Althea Spencer-Miller

Dr. Althea Spencer-Miller, Assistant Professor of New Testament, is also researching indigenous hermeneutics, with a specific interest in orality studies.  “The Caribbean has an intellectual history in the Negritude Movement of the 1930s – 1950s,” Spencer-Miller explains. “The Paris based Movement consisted primarily of Caribbean and African thinkers, who were expatriates of French colonies, and at times included the French existentialist writer and philosopher, Jean-Paul Sartré.” Spencer-Miller is interested in how these African Diaspora connections might contribute to furthering the development of an Africana Hermeneutics.

Traci West

Dr.

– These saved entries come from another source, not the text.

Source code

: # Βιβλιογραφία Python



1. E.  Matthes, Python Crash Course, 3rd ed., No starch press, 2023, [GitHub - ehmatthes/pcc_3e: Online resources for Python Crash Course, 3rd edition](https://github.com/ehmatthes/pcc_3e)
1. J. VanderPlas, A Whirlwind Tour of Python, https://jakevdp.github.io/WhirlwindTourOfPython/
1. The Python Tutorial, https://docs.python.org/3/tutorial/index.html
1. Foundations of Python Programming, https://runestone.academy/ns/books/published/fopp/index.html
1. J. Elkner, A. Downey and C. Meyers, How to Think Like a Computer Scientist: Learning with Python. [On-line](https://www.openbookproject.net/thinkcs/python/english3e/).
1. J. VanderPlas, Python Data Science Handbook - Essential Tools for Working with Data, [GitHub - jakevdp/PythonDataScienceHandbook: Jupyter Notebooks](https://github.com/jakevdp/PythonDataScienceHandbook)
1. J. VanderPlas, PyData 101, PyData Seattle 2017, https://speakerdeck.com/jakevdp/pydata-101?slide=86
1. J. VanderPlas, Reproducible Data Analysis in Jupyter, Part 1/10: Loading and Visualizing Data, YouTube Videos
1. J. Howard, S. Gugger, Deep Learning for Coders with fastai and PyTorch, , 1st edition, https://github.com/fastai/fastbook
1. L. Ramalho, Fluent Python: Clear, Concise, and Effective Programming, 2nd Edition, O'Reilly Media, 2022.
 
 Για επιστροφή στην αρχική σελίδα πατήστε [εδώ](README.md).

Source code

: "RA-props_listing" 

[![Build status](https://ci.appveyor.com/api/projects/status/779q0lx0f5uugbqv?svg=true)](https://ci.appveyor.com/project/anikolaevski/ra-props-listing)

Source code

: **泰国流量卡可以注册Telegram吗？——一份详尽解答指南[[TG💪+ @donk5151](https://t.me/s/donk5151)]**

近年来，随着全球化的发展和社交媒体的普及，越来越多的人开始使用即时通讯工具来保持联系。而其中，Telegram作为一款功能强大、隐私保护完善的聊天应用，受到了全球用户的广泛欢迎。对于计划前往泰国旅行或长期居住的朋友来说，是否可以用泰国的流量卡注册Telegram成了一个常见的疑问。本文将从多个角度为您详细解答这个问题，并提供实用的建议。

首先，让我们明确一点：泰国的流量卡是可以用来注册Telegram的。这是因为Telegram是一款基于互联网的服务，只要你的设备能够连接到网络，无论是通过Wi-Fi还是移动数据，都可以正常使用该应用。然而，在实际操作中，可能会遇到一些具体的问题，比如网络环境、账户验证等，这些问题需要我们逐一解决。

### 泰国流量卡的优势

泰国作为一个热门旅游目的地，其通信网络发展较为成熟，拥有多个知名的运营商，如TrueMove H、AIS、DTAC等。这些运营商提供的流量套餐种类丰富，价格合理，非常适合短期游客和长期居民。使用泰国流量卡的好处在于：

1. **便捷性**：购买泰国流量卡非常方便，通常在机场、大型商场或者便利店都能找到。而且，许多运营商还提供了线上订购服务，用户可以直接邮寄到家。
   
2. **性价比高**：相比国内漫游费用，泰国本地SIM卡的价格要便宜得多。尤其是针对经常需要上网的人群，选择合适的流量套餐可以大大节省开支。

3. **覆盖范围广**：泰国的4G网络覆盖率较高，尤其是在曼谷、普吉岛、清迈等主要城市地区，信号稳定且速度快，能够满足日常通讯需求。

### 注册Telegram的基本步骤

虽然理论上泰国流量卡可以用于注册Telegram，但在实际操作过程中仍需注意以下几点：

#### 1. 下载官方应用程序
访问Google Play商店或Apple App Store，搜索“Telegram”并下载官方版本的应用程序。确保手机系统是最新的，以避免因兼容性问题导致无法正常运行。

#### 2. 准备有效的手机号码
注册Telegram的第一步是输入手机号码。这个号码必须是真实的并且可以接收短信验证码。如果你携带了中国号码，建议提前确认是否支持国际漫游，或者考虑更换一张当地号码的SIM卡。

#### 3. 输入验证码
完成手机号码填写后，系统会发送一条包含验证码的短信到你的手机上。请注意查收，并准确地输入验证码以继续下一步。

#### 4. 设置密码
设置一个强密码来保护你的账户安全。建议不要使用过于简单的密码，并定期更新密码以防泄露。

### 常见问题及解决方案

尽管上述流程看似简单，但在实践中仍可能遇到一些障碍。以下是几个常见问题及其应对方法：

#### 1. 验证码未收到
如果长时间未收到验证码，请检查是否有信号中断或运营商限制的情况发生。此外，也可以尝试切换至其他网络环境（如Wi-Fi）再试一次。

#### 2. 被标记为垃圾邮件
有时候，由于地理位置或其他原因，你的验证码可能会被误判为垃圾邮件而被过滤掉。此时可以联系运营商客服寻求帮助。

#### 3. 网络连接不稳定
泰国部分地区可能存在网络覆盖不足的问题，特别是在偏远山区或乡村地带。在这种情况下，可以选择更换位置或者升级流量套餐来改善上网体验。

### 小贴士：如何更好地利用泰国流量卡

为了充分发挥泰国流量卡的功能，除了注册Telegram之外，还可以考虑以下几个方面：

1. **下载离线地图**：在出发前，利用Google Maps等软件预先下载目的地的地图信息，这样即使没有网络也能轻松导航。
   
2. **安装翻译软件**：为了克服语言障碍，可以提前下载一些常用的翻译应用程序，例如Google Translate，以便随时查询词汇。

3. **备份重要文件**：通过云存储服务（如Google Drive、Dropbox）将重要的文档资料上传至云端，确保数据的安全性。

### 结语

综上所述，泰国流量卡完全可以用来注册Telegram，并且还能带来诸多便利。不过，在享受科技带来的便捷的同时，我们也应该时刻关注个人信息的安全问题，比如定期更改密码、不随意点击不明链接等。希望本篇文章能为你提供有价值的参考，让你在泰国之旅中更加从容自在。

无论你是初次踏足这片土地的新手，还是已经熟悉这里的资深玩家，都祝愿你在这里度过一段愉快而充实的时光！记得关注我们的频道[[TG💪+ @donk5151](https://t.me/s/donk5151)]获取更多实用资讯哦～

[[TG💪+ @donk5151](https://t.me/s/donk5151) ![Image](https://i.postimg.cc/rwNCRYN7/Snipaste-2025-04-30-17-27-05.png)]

Traci West, Professor of Ethics and African American Studies, will be continuing her research on anti-violence activism in Ghana and South Africa and in the African diaspora community of Salvador, Brazil.   “I am specifically interested in the impact of white racist colonialism and religion on their strategies,” West added.  This supports West’s larger comparative project examining anti-violence work in US-Christian and other global Christian contexts.

Elias Ortega-Aponte

Dr. Elias Ortega-Aponte, Assistant Professor of Afro-Latina/o Religions and Cultural Studies, is also interested in religious practice and activism, specifically the relations between Power Movements, activism, and urban religion in the US.  This grant will aid Ortega-Aponte in expanding his ethnographic research of the Young Lords movement, as well as researching constructions of Afro-Latino/a identity as expressed in bomba music and dance, and the heritage of vejigante masks. This, and other research in Afro-Latino/a urban activism, “represent[s] a unique source for expanding Latino/a theological and ethical language in connection to urban religiosity; as well aiding in the articulation of a distinct Afro-Latino/a theology,” Ortega-Aponte states.

2011-2012 Luce Visiting Scholar

Dr.Po-Ho Huang is a Visiting Scholar during the spring semester of 2012.  Dr. Huang is Dean of the School of Liberal Education, Professor in the Department of Theology, and Dean of the Programme for Theology and Cultures in Asia at Chang Jung Christian University in Tainan City, Taiwan.